- **Your assignment**: Where an entry below contains an image, skip the image and copy the rest exactly.

[Stored entries]
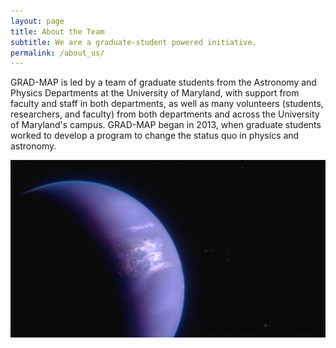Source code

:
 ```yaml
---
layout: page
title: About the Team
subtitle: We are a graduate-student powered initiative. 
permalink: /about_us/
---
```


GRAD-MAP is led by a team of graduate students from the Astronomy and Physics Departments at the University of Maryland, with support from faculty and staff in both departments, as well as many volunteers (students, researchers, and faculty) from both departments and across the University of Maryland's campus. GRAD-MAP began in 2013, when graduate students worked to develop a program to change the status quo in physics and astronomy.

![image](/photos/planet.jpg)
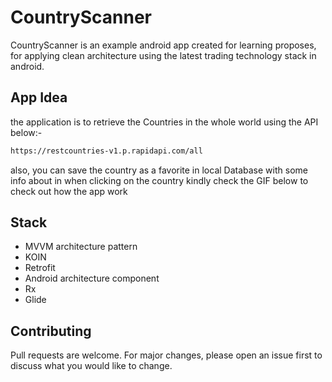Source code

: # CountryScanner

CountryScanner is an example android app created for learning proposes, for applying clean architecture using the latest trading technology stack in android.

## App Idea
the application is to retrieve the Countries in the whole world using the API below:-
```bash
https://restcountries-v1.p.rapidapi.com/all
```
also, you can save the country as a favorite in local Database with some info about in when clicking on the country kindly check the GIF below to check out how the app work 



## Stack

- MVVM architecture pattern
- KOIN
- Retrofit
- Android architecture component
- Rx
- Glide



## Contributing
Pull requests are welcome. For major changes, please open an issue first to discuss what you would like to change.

- **Exercise response**:
Source code

:
 ```yaml
---
layout: page
title: About the Team
subtitle: We are a graduate-student powered initiative. 
permalink: /about_us/
---
```


GRAD-MAP is led by a team of graduate students from the Astronomy and Physics Departments at the University of Maryland, with support from faculty and staff in both departments, as well as many volunteers (students, researchers, and faculty) from both departments and across the University of Maryland's campus. GRAD-MAP began in 2013, when graduate students worked to develop a program to change the status quo in physics and astronomy.

![image](/photos/planet.jpg)
Source code

: # CountryScanner

CountryScanner is an example android app created for learning proposes, for applying clean architecture using the latest trading technology stack in android.

## App Idea
the application is to retrieve the Countries in the whole world using the API below:-
```bash
https://restcountries-v1.p.rapidapi.com/all
```
also, you can save the country as a favorite in local Database with some info about in when clicking on the country kindly check the GIF below to check out how the app work 



## Stack

- MVVM architecture pattern
- KOIN
- Retrofit
- Android architecture component
- Rx
- Glide



## Contributing
Pull requests are welcome. For major changes, please open an issue first to discuss what you would like to change.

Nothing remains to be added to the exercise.